Using the records that appear below, write out exactly the lines from the one with "- Profile user" through the one with "run for production.", keeping both end lines.

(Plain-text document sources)
· · ·

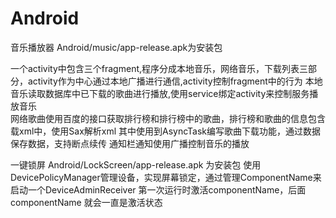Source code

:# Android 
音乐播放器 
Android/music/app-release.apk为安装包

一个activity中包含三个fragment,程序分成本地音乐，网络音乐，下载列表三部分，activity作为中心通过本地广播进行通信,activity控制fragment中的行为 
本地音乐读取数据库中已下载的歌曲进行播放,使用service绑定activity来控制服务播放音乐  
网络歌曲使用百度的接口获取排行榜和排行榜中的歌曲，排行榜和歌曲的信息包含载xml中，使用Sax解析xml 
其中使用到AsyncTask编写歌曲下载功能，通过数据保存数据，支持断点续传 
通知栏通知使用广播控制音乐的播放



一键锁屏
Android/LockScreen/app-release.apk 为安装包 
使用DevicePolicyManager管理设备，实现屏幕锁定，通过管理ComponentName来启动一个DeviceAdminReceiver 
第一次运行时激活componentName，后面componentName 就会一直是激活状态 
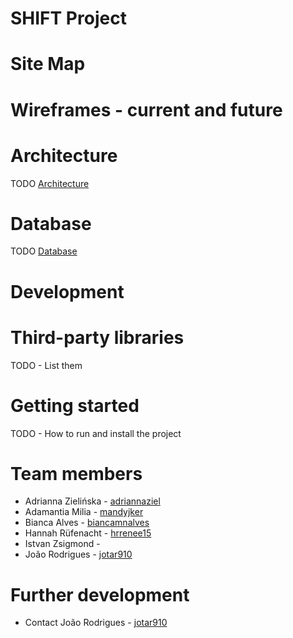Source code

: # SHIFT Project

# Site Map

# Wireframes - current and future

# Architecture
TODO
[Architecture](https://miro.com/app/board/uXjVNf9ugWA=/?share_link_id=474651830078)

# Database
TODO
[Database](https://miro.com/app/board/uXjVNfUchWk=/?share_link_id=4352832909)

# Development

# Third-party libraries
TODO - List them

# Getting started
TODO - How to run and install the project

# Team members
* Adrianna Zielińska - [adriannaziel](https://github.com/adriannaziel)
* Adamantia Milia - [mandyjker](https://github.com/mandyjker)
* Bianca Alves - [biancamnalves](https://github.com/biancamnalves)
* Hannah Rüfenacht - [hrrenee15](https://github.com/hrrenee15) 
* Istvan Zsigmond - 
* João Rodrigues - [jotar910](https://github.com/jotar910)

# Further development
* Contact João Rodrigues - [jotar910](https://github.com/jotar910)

· · ·

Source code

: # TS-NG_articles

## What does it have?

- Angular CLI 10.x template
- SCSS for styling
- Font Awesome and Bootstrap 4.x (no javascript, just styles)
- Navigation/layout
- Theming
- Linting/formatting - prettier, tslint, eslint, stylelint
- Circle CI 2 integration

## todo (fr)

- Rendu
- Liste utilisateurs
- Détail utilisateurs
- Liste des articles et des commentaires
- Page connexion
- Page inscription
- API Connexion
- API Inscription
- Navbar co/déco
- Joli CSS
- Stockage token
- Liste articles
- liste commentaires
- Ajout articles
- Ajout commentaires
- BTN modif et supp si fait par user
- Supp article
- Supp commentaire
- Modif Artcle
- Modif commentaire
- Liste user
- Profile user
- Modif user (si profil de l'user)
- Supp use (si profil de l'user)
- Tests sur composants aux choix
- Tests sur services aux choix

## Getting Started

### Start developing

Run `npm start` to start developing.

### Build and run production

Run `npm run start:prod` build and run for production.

· · ·

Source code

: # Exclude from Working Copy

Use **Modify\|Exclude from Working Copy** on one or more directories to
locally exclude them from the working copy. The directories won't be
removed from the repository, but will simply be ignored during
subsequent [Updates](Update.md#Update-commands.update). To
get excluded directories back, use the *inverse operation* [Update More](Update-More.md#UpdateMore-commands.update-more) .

· · ·

Final answer:
- Profile user
- Modif user (si profil de l'user)
- Supp use (si profil de l'user)
- Tests sur composants aux choix
- Tests sur services aux choix

## Getting Started

### Start developing

Run `npm start` to start developing.

### Build and run production

Run `npm run start:prod` build and run for production.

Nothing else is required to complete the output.